This weekend new photos surfaced of Tom Hardy in full-on Bane gear from the Dark Knight Rises. With Anne Hathaway playing Catwoman and inspired choices from previous films including Cillian Murphy’s Scarecrow and Heather Ledger’s Joker, Christopher Nolan has taken superhero movies to their highest heights. But just because his time with the franchise ends here doesn’t mean Batman can’t continue a glorious reign of awesome.
Do you remember Blossom? Did you ever think that Blossom could totally be the Penguin? Because we think Blossom could totally be the Penguin. Seriously. All she needs to go is get a little more hippy, fill out a tux a bit better, pop on a top hat and Bob’s your uncle.
Tom Kite is a professional golfer who looks exactly the same as a baby alligator. You know those pictures when you see a lizard and it seems like it’s really happy and smiling? And you think “Oh, cute” but then you think “wait, that’s a cold-blooded predator, that thing doesn’t smile. That thing would eat me.” Tom Kite looks like that. Only he probably couldn’t eat you.

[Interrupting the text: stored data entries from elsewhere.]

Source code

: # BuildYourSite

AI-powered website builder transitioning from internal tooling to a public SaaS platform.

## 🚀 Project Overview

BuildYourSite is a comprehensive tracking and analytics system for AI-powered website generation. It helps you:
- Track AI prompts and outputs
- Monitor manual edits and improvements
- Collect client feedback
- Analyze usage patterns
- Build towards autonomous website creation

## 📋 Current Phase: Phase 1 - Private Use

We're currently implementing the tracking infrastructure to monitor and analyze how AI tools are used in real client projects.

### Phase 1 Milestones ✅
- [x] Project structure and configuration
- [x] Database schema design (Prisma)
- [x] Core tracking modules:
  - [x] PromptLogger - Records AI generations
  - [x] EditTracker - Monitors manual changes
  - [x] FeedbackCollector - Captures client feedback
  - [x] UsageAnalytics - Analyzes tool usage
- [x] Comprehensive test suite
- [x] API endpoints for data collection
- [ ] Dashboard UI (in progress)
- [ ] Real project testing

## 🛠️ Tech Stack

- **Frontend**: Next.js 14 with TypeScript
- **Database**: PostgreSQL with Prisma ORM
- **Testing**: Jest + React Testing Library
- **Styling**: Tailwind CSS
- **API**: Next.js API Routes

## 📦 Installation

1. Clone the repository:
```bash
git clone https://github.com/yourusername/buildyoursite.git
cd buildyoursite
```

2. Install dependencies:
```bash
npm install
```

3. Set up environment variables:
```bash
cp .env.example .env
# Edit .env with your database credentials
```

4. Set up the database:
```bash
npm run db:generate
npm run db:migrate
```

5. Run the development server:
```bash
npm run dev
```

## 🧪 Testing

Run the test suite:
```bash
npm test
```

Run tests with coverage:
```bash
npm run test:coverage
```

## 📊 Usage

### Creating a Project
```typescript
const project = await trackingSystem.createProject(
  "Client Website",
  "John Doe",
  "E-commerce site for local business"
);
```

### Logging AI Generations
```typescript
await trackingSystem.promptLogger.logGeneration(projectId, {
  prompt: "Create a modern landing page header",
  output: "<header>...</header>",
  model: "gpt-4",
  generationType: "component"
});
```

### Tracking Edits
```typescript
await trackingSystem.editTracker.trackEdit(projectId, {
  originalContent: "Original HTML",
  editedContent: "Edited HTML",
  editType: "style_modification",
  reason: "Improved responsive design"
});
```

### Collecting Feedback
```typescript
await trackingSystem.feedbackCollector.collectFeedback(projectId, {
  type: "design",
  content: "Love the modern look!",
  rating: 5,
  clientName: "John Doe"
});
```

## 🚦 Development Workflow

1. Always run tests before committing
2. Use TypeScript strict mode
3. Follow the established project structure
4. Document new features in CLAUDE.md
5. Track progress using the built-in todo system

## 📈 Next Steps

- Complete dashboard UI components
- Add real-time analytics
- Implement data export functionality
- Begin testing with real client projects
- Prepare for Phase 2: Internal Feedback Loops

If you see just one movie this year featuring a villain whose skin seems to be oozing from his body, make it the one in which Rupert Murdoch is playing Batman villain Clayface. Murdoch is clearly custom made for this role in a creepy, method-acting sort of way, insofar as he’s taken it upon himself to actually structure his body out of what appears to be an oozy, malleable substance and, of course, he’s the closest thing the world has to a supervillain these days now that Osama bin Laden is dead.

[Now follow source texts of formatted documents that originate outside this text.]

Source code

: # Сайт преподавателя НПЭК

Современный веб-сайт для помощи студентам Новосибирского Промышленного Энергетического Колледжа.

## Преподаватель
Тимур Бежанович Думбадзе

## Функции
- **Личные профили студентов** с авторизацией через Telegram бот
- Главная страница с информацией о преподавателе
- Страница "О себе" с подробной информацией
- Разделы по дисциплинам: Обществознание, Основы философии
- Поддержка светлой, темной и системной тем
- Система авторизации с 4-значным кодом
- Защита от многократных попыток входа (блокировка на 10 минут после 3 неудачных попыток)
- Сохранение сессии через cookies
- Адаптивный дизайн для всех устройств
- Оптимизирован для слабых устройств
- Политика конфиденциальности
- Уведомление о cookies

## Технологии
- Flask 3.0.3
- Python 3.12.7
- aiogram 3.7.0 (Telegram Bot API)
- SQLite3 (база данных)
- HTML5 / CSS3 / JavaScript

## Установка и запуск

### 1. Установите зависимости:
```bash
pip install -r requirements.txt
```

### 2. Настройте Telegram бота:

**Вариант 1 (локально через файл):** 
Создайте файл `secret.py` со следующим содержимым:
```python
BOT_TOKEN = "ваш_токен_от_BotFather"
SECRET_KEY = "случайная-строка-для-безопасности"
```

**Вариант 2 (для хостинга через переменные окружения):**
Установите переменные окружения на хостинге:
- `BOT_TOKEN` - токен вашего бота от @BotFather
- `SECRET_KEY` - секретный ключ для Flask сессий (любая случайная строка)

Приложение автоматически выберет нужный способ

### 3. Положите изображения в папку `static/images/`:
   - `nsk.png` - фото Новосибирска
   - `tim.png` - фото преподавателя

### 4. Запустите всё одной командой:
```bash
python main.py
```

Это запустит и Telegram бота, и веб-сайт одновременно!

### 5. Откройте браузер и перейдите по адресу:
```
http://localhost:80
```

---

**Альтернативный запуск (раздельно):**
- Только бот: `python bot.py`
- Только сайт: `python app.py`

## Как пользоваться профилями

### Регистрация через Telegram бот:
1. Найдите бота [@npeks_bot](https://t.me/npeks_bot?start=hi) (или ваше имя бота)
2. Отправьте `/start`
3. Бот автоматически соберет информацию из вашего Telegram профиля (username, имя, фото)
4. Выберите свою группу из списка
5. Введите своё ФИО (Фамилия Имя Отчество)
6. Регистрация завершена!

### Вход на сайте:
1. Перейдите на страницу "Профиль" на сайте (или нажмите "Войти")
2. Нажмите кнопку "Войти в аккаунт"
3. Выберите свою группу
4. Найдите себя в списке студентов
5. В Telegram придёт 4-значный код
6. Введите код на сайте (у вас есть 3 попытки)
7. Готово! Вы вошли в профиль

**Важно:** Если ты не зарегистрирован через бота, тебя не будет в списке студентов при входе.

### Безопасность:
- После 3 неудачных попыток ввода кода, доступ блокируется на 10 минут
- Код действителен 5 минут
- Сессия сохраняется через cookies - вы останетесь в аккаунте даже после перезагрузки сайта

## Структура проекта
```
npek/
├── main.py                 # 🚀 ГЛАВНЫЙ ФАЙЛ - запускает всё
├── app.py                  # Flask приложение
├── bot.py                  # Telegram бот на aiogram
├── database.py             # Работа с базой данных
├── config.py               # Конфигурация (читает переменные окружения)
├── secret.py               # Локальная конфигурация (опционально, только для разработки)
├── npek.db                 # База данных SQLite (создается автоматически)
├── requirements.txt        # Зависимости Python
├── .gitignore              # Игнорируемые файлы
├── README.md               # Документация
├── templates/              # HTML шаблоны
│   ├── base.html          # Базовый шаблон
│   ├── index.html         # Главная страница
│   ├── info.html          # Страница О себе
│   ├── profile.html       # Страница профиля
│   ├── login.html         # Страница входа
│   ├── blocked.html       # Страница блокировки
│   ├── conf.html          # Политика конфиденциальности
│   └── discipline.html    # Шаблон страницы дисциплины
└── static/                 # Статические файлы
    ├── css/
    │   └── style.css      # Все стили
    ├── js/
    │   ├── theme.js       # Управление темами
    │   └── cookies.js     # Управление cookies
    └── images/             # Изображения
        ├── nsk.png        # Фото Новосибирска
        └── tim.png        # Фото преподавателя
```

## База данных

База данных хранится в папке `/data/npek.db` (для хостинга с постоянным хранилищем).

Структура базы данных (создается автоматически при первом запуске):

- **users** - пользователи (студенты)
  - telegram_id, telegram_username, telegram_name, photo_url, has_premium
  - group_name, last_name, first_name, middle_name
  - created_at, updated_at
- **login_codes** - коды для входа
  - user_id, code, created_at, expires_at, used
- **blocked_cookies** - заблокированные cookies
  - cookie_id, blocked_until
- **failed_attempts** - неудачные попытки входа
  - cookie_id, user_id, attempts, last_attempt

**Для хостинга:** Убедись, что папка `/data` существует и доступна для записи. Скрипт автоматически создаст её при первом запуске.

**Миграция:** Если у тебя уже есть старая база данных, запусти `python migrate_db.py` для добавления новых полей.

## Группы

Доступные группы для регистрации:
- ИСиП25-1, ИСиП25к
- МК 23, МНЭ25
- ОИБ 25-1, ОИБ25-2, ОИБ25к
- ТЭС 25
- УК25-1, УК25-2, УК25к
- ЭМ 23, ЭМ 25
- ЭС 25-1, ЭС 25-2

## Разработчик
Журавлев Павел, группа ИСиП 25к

You might think Matthew Lesko is the way to go with this novelty casting choice, but that’s silly ass – he’s an asshole in commercials who wears a question mark suit. To really get to the heart of the Riddler, you need someone who’s both insane and confusing. Ideally Joaquin Phoenix is your man here, as he’s extremely questionable at the best of times.
I was all set to write a big piece here justifying why Cedric the Entertainer could have pulled off a wicked Harley Quinn and then I found out that there’s a porn star named Harley Quinn and that seemed kind of poetic. And then I found out she was born a dude and that seemed like something that should be in a Holy Taco article, which makes this entry pretty much complete.
Arnold Schwarzenegger pretty much ruined this character, especially since he was never very good to begin with. His last name is Fries and he changed it to Freeze because of irony or some such. And then he uses freeze rays, which is the most ridiculous weapon since the gun that shoots you with a boxing glove on a spring. But if he was going to be made cool and put in a new movie in which he does not make ice-related puns, probably a good choice would be Bruce Willis. On account of he looks half like Mr. Freeze on the poster for 12 Monkeys anyway.
Uma Thurman is responsible for the abominable Poison Ivy in the previous run of craptastic Bat films but the choice was all wrong for any number of reasons. The way to go with Poison Ivy is Paris Hilton. Now you may be thinking “Hey Holy Taco editors, Paris Hilton is the human version of an unflushable port-a-potty stewing in the midday sun during a heat wave that is frequented by hobos who sustain themselves on the expired refuse from a dumpster behind a chili restaurant.” And while that may very well be true, you must also remember that rumors have been circulating for years that Paris has the herpes, and who better to play a chick named after a plant that gives you a terrible rash than a chick whose hooch will give you a terrible rash?